Travelers plainly signaled a significant analytic shift in regard to the "connection with" portion of the ERISA preemption inquiry,3 abandoning strict textualism in favor of a more nuanced approach:

For the same reasons that infinite relations cannot be the measure of pre-emption, neither can infinite connections. We simply must go beyond the unhelpful text and the frustrating difficulty of defining its key term, and look instead to the objectives of the ERISA statute as a guide to the scope of the state law that Congress understood would survive.

Travelers, 514 U.S. at 656; accord Dillingham, 519 U.S. at 324.

Cataloguing the objectives of the ERISA statute is a fairly straightforward exercise. When Congress conceived the ERISA scheme, it made manifest its intention to "protect... the interests of participants in employee benefit plans and their beneficiaries... by establishing standards of conduct, responsibility, and obligation for fiduciaries of employee benefit plans, and by providing for appropriate remedies." 29 U.S.C. § 1001(b). Achieving this end requires the avoidance of "a multiplicity of regulation" and, concomitantly, the creation of a climate that "permit[s] the nationally uniform administration of employee benefit plans." Travelers, 514 U.S. at 657. Using this template, the Massachusetts bond statute, on its face, in no way inhibits the accomplishment of ERISA's overall goals.

It is well accepted, however, even under the new regime, that state laws which furnish alternative enforcement mechanisms threaten the uniformity that Congress labored to achieve and thus are preempted by ERISA.4 See id.; see also Ingersoll-Rand Co. v. McClendon, 498 U.S. 133, 142-45 (1990). This category comes to mind because the most obvious tie between the Massachusetts bond statute and ERISA plans as a class concerns the former's role as a vehicle of enforcing funding obligations. The question, then, is whether the bond statute impermissibly supplies an alternative enforcement mechanism for ERISA plan benefits (and thereby triggers preemption). See Travelers, 514 U.S. at 658; Parrino, 146 F.3d at 705; see also Turner v. Fallon Community Health Plan, Inc., 127 F.3d 196, 199 (1st Cir. 1997).

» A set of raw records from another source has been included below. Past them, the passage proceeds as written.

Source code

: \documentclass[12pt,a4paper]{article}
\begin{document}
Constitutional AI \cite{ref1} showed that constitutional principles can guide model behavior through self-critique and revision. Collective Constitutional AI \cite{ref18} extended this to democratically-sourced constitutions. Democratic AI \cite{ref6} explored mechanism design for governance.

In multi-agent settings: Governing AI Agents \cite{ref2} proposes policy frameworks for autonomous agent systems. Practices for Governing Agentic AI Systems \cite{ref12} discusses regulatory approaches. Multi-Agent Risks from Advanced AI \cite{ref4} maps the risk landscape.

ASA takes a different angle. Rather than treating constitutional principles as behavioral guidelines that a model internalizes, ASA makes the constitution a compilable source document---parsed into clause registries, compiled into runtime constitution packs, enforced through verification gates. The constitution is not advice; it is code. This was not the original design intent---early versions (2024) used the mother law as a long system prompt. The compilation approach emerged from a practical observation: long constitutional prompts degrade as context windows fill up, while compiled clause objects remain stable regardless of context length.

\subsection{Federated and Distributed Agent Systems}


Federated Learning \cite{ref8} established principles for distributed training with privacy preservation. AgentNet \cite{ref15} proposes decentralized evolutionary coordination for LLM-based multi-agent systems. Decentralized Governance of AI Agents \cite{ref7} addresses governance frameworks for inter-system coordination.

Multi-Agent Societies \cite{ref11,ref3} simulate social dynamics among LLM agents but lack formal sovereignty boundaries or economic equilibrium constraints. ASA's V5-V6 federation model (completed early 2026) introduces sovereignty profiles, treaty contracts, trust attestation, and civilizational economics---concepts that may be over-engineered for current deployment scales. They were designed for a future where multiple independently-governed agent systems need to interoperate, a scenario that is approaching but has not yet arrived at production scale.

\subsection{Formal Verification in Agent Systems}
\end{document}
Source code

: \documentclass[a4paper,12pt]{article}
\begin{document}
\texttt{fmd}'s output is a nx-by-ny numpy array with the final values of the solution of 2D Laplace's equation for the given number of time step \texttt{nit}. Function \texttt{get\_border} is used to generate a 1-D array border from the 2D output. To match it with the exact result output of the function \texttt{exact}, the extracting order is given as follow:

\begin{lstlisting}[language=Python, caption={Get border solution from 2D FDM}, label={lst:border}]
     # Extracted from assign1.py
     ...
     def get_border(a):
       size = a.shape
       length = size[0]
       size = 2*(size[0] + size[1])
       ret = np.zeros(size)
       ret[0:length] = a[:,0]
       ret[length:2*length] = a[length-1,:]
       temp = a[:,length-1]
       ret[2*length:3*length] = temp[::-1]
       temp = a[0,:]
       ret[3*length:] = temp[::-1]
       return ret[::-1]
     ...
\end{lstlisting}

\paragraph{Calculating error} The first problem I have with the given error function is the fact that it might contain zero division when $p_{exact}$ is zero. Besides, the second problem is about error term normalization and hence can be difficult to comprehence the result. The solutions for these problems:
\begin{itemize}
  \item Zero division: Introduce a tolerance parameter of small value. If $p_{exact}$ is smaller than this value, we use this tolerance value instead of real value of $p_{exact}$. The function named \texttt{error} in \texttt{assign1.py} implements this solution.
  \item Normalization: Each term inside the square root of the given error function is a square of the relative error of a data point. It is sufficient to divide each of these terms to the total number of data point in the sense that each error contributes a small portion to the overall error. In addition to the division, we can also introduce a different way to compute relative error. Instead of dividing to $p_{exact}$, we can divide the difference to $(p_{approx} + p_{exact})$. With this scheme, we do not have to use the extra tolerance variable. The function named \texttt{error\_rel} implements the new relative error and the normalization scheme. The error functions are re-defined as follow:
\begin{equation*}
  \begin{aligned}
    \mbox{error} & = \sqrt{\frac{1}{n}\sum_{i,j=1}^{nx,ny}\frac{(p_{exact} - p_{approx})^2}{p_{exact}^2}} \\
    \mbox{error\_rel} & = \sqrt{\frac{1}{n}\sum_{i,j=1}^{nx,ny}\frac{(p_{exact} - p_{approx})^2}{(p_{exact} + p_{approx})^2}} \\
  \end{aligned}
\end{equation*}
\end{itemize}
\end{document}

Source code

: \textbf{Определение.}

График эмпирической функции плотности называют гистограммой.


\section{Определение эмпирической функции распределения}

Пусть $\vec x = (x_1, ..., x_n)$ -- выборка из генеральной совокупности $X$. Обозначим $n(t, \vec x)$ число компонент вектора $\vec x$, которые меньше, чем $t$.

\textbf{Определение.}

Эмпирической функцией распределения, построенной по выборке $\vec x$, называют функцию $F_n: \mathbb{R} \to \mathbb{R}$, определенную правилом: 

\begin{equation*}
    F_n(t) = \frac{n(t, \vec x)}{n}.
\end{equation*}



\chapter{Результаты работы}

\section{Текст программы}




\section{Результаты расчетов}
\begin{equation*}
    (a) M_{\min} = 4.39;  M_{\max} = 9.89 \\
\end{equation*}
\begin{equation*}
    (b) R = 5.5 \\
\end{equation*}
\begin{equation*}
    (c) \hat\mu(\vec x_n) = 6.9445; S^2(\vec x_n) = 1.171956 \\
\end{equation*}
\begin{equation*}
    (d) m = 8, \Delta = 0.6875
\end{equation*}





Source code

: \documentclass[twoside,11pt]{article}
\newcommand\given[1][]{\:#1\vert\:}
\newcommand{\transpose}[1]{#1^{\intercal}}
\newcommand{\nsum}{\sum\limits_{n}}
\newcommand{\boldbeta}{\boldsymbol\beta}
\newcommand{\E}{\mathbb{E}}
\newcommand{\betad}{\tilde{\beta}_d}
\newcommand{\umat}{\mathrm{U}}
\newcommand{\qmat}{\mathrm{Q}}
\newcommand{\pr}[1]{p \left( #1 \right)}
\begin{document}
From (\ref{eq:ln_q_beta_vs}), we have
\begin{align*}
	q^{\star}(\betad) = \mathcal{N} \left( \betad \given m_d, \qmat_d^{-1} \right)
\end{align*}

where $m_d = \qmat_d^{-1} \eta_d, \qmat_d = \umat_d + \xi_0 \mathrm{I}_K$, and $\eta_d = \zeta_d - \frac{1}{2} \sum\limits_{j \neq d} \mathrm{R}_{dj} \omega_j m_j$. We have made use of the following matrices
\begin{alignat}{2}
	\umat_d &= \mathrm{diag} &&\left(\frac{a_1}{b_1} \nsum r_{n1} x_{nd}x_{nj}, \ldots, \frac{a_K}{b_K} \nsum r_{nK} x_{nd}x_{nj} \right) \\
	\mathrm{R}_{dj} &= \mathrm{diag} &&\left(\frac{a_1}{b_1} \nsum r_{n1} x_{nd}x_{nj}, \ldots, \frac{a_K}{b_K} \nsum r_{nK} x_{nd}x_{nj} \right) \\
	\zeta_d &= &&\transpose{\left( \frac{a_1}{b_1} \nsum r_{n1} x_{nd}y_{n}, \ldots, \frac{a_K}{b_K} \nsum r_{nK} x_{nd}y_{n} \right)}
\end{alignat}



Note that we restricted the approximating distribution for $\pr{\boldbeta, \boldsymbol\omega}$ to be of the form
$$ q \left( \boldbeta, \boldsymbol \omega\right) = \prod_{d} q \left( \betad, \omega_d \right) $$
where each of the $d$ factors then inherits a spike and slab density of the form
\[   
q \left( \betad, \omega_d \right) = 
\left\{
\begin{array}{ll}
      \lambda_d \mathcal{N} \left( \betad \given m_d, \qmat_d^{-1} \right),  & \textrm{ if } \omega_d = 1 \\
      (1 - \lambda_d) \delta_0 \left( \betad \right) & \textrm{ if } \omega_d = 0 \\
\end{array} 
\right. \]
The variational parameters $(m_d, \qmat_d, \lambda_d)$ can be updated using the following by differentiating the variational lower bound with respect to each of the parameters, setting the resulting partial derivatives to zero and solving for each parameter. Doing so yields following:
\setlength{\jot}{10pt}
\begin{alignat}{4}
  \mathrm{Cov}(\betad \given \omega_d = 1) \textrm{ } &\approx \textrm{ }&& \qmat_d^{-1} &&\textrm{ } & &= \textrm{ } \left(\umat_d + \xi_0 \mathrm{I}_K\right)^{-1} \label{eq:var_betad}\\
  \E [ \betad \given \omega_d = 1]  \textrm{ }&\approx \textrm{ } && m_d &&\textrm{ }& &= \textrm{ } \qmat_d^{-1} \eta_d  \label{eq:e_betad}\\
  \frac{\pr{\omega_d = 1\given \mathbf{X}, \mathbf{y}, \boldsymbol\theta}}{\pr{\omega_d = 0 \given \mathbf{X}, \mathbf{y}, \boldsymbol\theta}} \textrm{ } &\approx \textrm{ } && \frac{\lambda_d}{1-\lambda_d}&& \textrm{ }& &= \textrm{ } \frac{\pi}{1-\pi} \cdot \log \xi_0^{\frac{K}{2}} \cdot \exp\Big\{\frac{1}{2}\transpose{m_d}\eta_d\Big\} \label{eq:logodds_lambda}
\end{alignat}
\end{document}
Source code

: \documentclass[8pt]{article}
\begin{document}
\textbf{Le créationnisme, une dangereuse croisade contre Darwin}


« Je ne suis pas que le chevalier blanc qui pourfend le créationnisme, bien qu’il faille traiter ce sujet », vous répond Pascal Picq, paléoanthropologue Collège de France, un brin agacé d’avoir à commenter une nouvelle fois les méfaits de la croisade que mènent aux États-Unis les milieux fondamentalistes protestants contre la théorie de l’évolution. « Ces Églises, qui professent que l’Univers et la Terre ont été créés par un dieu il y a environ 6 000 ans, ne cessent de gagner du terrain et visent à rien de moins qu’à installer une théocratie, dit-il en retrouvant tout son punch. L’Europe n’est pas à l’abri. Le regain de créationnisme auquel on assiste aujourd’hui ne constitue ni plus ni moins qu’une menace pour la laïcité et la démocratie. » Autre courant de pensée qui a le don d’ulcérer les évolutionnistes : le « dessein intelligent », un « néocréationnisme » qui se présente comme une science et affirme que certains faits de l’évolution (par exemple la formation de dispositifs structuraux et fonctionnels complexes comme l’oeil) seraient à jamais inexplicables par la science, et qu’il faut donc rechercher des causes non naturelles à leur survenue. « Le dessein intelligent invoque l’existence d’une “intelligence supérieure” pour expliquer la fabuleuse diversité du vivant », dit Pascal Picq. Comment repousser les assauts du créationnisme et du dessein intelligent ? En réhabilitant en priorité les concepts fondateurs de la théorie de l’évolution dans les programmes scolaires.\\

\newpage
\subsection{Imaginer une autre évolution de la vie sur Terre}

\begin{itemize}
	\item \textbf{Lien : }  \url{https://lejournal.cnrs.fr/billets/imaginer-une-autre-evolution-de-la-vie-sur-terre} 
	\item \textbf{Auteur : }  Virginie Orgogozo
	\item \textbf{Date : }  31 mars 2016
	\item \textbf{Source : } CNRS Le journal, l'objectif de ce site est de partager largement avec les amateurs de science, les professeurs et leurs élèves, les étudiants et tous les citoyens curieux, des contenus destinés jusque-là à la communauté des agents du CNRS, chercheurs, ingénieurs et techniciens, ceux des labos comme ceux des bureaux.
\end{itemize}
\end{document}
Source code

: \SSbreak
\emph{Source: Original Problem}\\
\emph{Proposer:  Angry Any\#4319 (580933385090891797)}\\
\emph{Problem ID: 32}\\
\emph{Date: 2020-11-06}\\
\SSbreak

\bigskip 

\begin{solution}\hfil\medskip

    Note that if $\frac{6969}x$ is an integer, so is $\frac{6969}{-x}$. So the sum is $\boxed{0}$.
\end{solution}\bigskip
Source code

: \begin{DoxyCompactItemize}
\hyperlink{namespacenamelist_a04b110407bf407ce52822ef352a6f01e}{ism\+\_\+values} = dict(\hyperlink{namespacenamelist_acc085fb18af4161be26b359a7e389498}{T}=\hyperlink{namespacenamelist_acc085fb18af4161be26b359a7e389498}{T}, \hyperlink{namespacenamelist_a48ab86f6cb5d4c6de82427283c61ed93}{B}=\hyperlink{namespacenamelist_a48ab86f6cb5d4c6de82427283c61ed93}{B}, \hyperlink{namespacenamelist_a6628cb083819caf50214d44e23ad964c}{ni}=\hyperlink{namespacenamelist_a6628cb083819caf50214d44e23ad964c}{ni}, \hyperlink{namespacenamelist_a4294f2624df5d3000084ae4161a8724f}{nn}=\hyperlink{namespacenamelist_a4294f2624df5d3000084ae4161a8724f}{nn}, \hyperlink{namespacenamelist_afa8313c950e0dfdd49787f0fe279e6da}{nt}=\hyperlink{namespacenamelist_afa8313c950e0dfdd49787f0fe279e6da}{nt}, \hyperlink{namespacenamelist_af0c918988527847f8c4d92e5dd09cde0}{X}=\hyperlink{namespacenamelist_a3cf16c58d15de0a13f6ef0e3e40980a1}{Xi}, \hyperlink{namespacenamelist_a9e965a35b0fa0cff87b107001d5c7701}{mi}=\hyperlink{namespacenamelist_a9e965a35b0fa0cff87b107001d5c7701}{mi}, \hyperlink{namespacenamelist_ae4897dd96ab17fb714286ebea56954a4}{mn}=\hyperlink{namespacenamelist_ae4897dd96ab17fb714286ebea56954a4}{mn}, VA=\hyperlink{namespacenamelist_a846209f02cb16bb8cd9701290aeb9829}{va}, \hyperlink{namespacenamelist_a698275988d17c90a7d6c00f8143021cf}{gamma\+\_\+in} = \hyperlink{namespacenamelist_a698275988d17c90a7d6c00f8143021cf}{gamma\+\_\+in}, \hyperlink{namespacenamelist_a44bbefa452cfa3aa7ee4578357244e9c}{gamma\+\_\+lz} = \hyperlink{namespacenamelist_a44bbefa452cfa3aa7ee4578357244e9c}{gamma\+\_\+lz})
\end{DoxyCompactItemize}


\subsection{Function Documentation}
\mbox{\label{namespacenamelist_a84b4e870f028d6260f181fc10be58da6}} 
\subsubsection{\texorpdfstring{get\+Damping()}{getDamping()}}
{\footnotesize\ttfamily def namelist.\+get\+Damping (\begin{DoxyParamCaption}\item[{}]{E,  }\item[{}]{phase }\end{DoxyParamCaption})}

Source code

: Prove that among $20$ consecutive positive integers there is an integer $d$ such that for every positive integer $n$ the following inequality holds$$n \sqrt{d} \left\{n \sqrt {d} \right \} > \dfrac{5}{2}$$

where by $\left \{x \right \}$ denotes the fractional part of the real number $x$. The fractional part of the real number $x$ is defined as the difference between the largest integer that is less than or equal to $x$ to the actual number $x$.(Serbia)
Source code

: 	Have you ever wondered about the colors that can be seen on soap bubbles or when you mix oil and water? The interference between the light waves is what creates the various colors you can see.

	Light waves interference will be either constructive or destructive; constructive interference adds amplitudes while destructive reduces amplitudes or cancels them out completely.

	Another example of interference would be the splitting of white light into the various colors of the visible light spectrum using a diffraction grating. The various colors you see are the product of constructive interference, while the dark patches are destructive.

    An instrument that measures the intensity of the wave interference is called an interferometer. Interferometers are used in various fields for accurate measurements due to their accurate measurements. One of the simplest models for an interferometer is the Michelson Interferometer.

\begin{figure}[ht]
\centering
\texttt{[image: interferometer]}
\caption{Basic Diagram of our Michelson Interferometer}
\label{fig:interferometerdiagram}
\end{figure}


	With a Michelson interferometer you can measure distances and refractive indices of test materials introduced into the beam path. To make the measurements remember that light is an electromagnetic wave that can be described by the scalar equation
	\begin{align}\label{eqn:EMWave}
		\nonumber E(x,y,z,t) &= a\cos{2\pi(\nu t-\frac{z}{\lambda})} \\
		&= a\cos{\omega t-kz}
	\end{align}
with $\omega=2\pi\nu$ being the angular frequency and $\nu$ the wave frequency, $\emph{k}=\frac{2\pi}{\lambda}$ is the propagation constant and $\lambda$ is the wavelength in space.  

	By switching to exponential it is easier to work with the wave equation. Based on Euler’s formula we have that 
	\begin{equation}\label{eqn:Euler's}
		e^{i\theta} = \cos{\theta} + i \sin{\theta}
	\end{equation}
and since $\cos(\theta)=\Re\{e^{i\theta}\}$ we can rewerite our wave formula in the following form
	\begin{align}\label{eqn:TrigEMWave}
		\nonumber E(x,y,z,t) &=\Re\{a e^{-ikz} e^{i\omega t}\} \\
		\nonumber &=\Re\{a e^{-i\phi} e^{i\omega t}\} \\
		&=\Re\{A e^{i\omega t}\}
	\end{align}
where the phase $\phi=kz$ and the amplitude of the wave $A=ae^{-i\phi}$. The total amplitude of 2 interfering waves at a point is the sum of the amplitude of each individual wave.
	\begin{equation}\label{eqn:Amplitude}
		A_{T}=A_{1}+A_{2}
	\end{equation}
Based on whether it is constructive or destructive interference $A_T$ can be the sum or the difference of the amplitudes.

We answer that question in the negative. ERISA preemption proscribes the type of alternative enforcement mechanism that purposes to provide a remedy for the violation of a right expressly guaranteed and exclusively enforced by the ERISA statute. See Ingersoll-Rand, 498 U.S. at 145. Those state laws which touch upon enforcement but have no real bearing on the intricate web of relationships among the principal players in the ERISA scenario (e.g., the plan, the administrators, the fiduciaries, the beneficiaries, and the employer) are not subject to preemption on this basis. See Woodworker's Supply, Inc. v. Principal Mut. Life Ins. Co., 170 F.3d 985, 990 (10th Cir. 1999). It follows that a state statute which only creates claims against a surety does...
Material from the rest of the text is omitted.